GIVEN INFORMATION START

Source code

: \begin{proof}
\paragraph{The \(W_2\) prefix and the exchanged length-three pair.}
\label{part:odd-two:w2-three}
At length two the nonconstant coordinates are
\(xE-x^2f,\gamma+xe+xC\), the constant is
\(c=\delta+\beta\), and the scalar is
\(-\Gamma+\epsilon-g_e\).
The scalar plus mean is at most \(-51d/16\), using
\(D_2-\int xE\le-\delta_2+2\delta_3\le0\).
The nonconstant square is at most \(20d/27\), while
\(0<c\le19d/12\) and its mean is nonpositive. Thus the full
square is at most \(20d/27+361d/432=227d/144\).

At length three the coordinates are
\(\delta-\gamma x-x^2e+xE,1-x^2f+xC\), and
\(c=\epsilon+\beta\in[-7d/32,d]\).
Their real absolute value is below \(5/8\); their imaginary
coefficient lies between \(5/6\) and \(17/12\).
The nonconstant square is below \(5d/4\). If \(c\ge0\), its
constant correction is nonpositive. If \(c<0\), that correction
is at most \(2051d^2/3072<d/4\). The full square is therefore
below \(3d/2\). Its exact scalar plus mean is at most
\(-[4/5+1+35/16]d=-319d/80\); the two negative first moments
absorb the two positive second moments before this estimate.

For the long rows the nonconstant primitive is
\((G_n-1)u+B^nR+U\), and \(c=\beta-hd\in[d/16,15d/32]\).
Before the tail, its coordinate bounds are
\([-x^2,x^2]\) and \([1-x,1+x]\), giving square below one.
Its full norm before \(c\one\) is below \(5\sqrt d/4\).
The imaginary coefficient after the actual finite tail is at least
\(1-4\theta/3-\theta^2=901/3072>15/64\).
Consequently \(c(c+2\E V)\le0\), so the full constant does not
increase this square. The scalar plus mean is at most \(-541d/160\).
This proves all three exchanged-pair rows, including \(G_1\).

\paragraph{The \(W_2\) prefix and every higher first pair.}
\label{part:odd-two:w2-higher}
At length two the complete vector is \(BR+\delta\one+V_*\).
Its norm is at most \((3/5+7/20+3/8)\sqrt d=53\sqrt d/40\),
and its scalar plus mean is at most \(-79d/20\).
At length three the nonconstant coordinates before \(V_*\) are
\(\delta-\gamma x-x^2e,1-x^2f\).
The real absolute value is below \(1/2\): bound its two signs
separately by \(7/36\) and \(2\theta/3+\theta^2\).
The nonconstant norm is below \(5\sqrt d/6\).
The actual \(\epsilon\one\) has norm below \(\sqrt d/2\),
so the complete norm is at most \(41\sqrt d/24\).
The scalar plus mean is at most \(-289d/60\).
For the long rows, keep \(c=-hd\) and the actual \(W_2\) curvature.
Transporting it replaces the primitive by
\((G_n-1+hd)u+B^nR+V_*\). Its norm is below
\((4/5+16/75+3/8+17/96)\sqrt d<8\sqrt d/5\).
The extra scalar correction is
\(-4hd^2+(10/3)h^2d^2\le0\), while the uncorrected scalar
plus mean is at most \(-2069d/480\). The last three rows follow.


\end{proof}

GIVEN INFORMATION END
GIVEN INFORMATION START

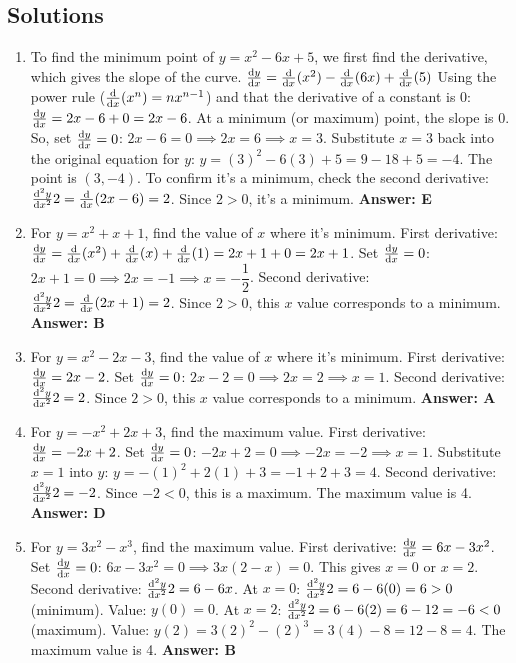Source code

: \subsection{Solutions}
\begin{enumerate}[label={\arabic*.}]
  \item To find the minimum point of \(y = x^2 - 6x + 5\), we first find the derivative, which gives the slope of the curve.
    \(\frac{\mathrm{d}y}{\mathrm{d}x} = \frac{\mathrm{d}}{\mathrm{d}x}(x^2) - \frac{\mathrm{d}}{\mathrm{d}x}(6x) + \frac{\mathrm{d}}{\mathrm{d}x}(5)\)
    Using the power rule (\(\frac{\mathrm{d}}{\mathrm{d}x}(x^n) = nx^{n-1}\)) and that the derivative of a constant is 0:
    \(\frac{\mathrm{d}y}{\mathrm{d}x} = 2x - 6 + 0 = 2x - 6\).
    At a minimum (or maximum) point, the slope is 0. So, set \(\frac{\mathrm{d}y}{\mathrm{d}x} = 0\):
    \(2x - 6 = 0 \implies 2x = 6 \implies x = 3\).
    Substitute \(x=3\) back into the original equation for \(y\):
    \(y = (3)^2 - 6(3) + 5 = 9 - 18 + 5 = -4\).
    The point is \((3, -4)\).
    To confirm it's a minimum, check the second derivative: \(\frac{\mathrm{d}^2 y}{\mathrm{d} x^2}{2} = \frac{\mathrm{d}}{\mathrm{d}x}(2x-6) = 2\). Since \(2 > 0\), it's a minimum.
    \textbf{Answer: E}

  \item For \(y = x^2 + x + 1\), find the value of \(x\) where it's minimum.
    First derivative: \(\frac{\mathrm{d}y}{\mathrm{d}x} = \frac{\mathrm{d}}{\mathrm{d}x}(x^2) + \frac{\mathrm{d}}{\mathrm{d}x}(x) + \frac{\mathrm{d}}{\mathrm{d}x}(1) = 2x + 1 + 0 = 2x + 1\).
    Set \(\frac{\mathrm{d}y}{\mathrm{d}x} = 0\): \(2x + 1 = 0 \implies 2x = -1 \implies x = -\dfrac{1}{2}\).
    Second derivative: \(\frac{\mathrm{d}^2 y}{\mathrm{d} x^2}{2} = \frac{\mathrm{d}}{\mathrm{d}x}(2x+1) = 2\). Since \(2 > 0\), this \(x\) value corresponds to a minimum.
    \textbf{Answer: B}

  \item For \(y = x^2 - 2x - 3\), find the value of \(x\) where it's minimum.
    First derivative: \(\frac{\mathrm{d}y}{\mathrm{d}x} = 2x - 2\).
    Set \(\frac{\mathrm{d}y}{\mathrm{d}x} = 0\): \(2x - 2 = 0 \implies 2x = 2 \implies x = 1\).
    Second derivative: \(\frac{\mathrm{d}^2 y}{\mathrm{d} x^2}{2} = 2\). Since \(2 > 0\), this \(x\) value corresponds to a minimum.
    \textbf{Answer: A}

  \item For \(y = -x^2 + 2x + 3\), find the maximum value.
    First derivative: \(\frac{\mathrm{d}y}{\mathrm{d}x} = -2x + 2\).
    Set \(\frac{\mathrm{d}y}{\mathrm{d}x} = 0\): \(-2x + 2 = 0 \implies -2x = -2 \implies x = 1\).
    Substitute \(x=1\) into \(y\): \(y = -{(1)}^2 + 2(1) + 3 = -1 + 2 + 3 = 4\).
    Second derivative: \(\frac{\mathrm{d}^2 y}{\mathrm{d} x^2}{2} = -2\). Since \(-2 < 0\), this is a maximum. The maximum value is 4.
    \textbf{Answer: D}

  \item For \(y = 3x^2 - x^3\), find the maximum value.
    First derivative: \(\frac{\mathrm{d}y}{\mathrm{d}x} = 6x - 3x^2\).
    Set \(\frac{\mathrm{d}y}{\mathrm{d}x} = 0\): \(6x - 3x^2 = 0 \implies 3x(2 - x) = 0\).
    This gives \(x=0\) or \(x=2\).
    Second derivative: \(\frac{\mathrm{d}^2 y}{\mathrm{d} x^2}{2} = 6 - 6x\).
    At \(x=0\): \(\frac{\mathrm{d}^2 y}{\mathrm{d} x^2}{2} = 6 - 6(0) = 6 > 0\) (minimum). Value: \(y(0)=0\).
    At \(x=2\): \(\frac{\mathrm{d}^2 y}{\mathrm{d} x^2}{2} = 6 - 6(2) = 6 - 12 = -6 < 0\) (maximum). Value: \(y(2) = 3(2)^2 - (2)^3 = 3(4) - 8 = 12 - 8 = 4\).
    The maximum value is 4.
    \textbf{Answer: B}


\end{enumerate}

GIVEN INFORMATION END

- **EXERCISE DIRECTIONS**
Scan the records above, then copy out each line that mentions "label".

- **ANSWER FOR THE TASK**
\label{part:odd-two:w2-three}
\label{part:odd-two:w2-higher}
\begin{enumerate}[label={\arabic*.}]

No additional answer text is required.